Like the man said: You can take the girl out of the country . . .
But you can’t plop Reba McEntire down smack-dab on Broadway and expect a citified “chantoosie.” The country clings to her like a calico dress—and that’s a good thing, since she happens to be starring as Annie Oakley in Irving Berlin’s grab bag of great show tunes, Annie Get Your Gun, at the Marquis Theatre.
Even McEntire is amazed at what a comfortable fit it is. The two stars grew up in parallel universes—fiercely competitive, in the world of men. Phoebe Anne Oakley Moses fired her first shot at age 7 and, by 12, was sole support of her large, hungry family. The man she got with a gun—sharpshooter Frank Butler—she actually married; he gracefully retired to manage her career and, a gentleman of deference to the end, died 18 days after her.

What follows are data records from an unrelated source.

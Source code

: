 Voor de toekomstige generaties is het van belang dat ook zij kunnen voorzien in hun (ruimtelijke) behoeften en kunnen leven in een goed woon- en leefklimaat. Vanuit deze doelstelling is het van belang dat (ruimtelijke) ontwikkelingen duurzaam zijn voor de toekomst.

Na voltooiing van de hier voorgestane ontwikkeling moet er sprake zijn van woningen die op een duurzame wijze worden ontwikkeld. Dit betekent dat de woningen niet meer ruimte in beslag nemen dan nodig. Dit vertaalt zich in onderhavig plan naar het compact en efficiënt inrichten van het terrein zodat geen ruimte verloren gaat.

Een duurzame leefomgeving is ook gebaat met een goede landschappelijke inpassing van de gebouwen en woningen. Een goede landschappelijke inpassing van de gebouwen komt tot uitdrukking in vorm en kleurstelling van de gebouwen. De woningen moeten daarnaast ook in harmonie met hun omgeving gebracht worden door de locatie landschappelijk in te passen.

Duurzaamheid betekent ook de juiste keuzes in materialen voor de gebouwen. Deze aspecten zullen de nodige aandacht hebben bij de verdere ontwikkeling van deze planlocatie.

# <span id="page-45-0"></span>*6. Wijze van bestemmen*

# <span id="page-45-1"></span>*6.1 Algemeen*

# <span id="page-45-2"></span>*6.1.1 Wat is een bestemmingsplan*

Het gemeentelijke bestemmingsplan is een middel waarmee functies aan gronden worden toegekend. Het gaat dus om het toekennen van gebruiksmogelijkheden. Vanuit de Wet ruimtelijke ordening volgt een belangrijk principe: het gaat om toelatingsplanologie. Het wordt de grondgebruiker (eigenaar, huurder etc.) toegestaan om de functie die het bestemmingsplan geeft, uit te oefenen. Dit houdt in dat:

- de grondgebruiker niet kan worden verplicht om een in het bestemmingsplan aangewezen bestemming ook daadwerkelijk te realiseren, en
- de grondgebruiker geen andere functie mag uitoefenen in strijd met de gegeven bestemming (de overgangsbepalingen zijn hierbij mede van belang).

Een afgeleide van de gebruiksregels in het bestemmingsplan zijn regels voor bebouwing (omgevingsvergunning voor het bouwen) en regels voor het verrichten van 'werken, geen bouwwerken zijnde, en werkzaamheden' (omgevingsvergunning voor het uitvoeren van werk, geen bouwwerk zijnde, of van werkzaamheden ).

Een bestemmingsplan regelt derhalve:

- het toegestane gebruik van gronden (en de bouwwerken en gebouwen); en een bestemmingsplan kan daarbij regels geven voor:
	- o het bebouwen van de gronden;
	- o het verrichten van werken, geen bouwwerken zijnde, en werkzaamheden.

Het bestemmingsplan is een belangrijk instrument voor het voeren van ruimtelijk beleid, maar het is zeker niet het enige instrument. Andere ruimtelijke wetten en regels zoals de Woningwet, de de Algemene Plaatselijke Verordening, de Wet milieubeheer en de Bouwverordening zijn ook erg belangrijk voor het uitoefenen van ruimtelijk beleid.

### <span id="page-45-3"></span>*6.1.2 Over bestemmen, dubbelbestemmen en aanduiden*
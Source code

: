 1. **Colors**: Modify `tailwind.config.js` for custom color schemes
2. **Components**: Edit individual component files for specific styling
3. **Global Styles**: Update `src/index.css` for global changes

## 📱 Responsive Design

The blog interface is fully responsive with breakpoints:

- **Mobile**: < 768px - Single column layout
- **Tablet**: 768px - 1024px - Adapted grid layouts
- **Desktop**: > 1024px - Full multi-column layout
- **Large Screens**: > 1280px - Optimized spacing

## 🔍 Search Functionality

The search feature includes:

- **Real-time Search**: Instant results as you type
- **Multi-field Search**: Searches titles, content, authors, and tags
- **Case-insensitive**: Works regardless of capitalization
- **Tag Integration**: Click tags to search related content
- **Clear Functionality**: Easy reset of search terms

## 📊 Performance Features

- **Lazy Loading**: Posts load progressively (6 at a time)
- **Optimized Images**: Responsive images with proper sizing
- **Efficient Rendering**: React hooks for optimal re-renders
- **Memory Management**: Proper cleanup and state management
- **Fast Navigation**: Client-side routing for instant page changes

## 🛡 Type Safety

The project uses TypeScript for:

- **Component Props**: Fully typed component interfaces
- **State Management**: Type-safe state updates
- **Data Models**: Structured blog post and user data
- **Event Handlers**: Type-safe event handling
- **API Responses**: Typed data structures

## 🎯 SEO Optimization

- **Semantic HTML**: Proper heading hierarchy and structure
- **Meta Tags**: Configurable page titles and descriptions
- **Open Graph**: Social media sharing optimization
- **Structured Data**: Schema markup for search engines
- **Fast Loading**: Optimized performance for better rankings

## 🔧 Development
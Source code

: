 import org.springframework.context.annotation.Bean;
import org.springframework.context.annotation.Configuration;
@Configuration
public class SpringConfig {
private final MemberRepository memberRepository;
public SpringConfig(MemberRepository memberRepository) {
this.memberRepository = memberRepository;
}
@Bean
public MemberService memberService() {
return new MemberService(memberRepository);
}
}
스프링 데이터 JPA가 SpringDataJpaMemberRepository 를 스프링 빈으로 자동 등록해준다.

By the same token, McEntire was raised on an 8,000-acre cattle spread in Chockie, Oklahoma, the third of four children. She and her sisters helped her father, grandfather and brother ranch, then helped their mom cook and clean while the menfolk stretched out on the couch. Politically incorrect times, yes—but, she says, “a responsible way of life for us.”

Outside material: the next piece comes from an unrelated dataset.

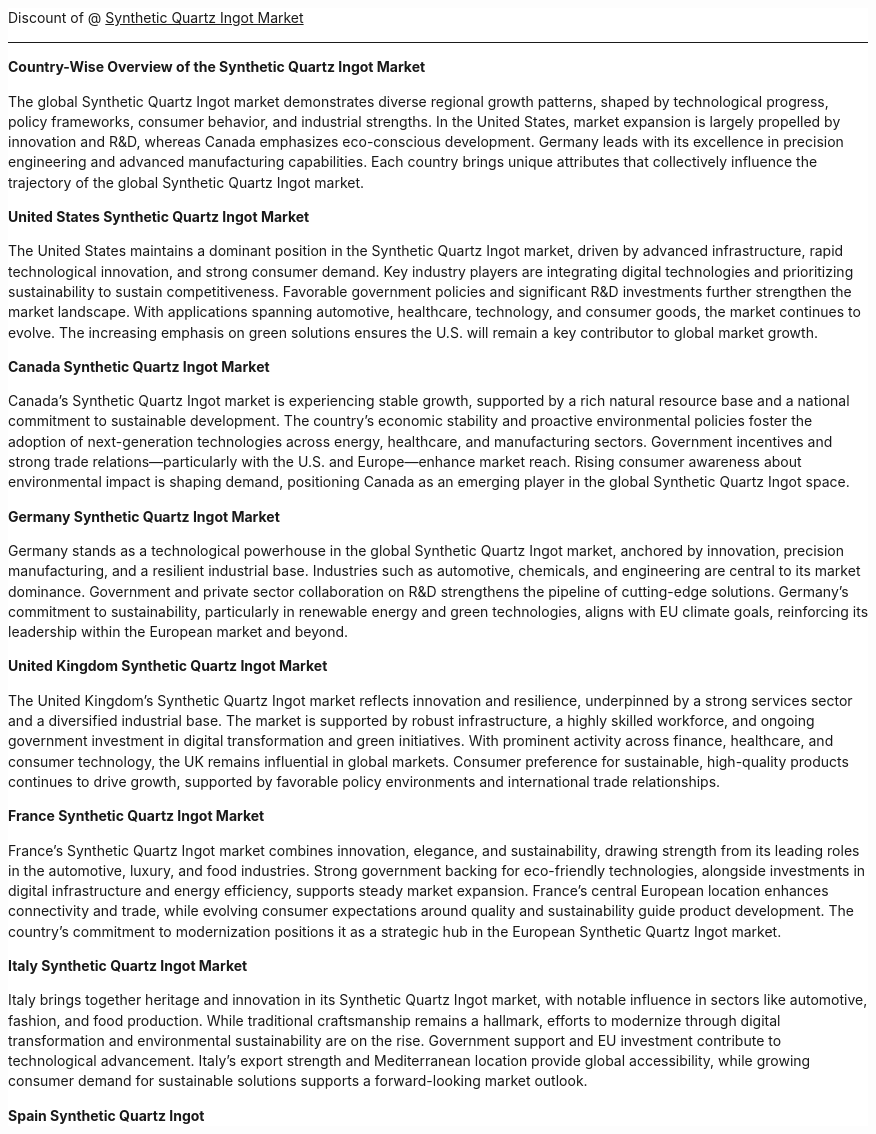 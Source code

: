 Discount of @</strong> <a href="https://www.marketresearchintellect.com/ask-for-discount/?rid=947034&amp;utm_source=Github-April&amp;utm_medium=049">Synthetic Quartz Ingot Market</a></p></blockquote><hr /><p class="" data-start="217" data-end="261"><strong data-start="217" data-end="261">Country-Wise Overview of the Synthetic Quartz Ingot Market</strong></p><p class="" data-start="263" data-end="774">The global Synthetic Quartz Ingot market demonstrates diverse regional growth patterns, shaped by technological progress, policy frameworks, consumer behavior, and industrial strengths. In the United States, market expansion is largely propelled by innovation and R&amp;D, whereas Canada emphasizes eco-conscious development. Germany leads with its excellence in precision engineering and advanced manufacturing capabilities. Each country brings unique attributes that collectively influence the trajectory of the global Synthetic Quartz Ingot market.</p><p class="" data-start="776" data-end="1421"><strong data-start="776" data-end="805">United States Synthetic Quartz Ingot Market</strong></p><p class="" data-start="776" data-end="1421">The United States maintains a dominant position in the Synthetic Quartz Ingot market, driven by advanced infrastructure, rapid technological innovation, and strong consumer demand. Key industry players are integrating digital technologies and prioritizing sustainability to sustain competitiveness. Favorable government policies and significant R&amp;D investments further strengthen the market landscape. With applications spanning automotive, healthcare, technology, and consumer goods, the market continues to evolve. The increasing emphasis on green solutions ensures the U.S. will remain a key contributor to global market growth.</p><p class="" data-start="1423" data-end="2019"><strong data-start="1423" data-end="1445">Canada Synthetic Quartz Ingot Market</strong></p><p class="" data-start="1423" data-end="2019">Canada&rsquo;s Synthetic Quartz Ingot market is experiencing stable growth, supported by a rich natural resource base and a national commitment to sustainable development. The country&rsquo;s economic stability and proactive environmental policies foster the adoption of next-generation technologies across energy, healthcare, and manufacturing sectors. Government incentives and strong trade relations&mdash;particularly with the U.S. and Europe&mdash;enhance market reach. Rising consumer awareness about environmental impact is shaping demand, positioning Canada as an emerging player in the global Synthetic Quartz Ingot space.</p><p class="" data-start="2021" data-end="2591"><strong data-start="2021" data-end="2044">Germany Synthetic Quartz Ingot Market</strong></p><p class="" data-start="2021" data-end="2591">Germany stands as a technological powerhouse in the global Synthetic Quartz Ingot market, anchored by innovation, precision manufacturing, and a resilient industrial base. Industries such as automotive, chemicals, and engineering are central to its market dominance. Government and private sector collaboration on R&amp;D strengthens the pipeline of cutting-edge solutions. Germany&rsquo;s commitment to sustainability, particularly in renewable energy and green technologies, aligns with EU climate goals, reinforcing its leadership within the European market and beyond.</p><p class="" data-start="2593" data-end="3221"><strong data-start="2593" data-end="2623">United Kingdom Synthetic Quartz Ingot Market</strong></p><p class="" data-start="2593" data-end="3221">The United Kingdom&rsquo;s Synthetic Quartz Ingot market reflects innovation and resilience, underpinned by a strong services sector and a diversified industrial base. The market is supported by robust infrastructure, a highly skilled workforce, and ongoing government investment in digital transformation and green initiatives. With prominent activity across finance, healthcare, and consumer technology, the UK remains influential in global markets. Consumer preference for sustainable, high-quality products continues to drive growth, supported by favorable policy environments and international trade relationships.</p><p class="" data-start="3223" data-end="3838"><strong data-start="3223" data-end="3245">France Synthetic Quartz Ingot Market</strong></p><p class="" data-start="3223" data-end="3838">France&rsquo;s Synthetic Quartz Ingot market combines innovation, elegance, and sustainability, drawing strength from its leading roles in the automotive, luxury, and food industries. Strong government backing for eco-friendly technologies, alongside investments in digital infrastructure and energy efficiency, supports steady market expansion. France&rsquo;s central European location enhances connectivity and trade, while evolving consumer expectations around quality and sustainability guide product development. The country&rsquo;s commitment to modernization positions it as a strategic hub in the European Synthetic Quartz Ingot market.</p><p class="" data-start="3840" data-end="4422"><strong data-start="3840" data-end="3861">Italy Synthetic Quartz Ingot Market</strong></p><p class="" data-start="3840" data-end="4422">Italy brings together heritage and innovation in its Synthetic Quartz Ingot market, with notable influence in sectors like automotive, fashion, and food production. While traditional craftsmanship remains a hallmark, efforts to modernize through digital transformation and environmental sustainability are on the rise. Government support and EU investment contribute to technological advancement. Italy&rsquo;s export strength and Mediterranean location provide global accessibility, while growing consumer demand for sustainable solutions supports a forward-looking market outlook.</p><p class="" data-start="4424" data-end="4975"><strong data-start="4424" data-end="4445">Spain Synthetic Quartz Ingot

She was hellbent to be a teacher in 1974 when, in her sophomore year at Southeastern Oklahoma State University, her recording career kicked in. Today she is a corporation (Starstruck Entertainment) on Nashville’s Music Row, and six of her 11 albums have topped Billboard’s country charts. She married the steel guitarist in her band, Narvel Blackstock, who stowed the instrument to run her career. Son Shelby is ten. McEntire had some earlier target practice at Annie Oakley—via the CBS TV movie, Buffalo Girls”playing the character in the second act of her life on tour in Europe with Buffalo Bill’s Wild West Show. “It’s so ironic that here I am a few years later, playing Annie Oakley again.
McEntire is Country Music’s Renaissance Woman. A four-time Country Music Association Female Vocalist of the Year and one of only five women to win the CMA’s coveted Entertainer of the Year, she turns out to be a great “natural actress,” something she never knew till she made her film debut in in Tremors, a 1990 sci-fi feature. She also authored a best-selling autobiography and the homespun Comfort From a Country Quilt.

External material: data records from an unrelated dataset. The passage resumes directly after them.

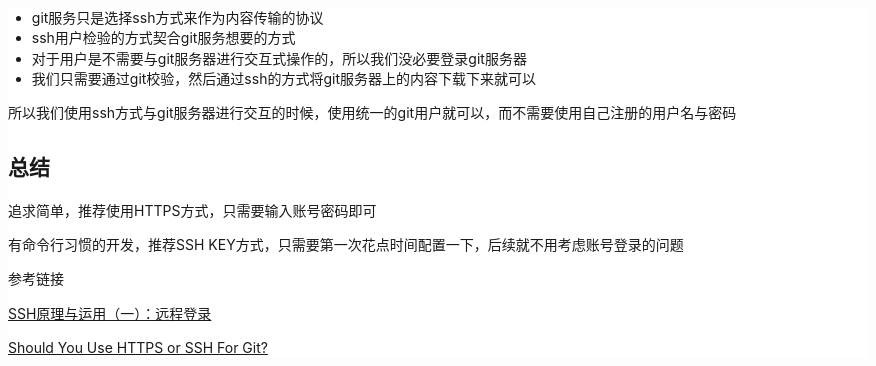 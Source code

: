 - git服务只是选择ssh方式来作为内容传输的协议
- ssh用户检验的方式契合git服务想要的方式
- 对于用户是不需要与git服务器进行交互式操作的，所以我们没必要登录git服务器
- 我们只需要通过git校验，然后通过ssh的方式将git服务器上的内容下载下来就可以



所以我们使用ssh方式与git服务器进行交互的时候，使用统一的git用户就可以，而不需要使用自己注册的用户名与密码



## 总结

追求简单，推荐使用HTTPS方式，只需要输入账号密码即可

有命令行习惯的开发，推荐SSH KEY方式，只需要第一次花点时间配置一下，后续就不用考虑账号登录的问题



参考链接

[SSH原理与运用（一）：远程登录](http://www.ruanyifeng.com/blog/2011/12/ssh_remote_login.html)

[Should You Use HTTPS or SSH For Git?](https://www.cloudsavvyit.com/14822/should-you-use-https-or-ssh-for-git/)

Her final frontier—Broadway—is where no female C&W star has gone before. She tiptoed into the big leap by getting her life together and taking it on the road for a year. “The Singer’s Diary,” she says, “was a two-act play that spanned from 1974 to the present. The first act was me telling my life story through dialogue and songs. Act 2 was a full-blown concert. Doing that helped me decide to do Annie Get Your Gun.”
The only thing Reba McEntire doesn’t do is write her own songs. “I go to professionals for that,” she admits, and they don’t come any more professional than Irving Berlin. Her favorite AGYG song—“I Got Lost in His Arms”—was predecessor Bernadette Peters’s favorite. “I recorded it the other day, and I coulda died and gone to heaven right then.”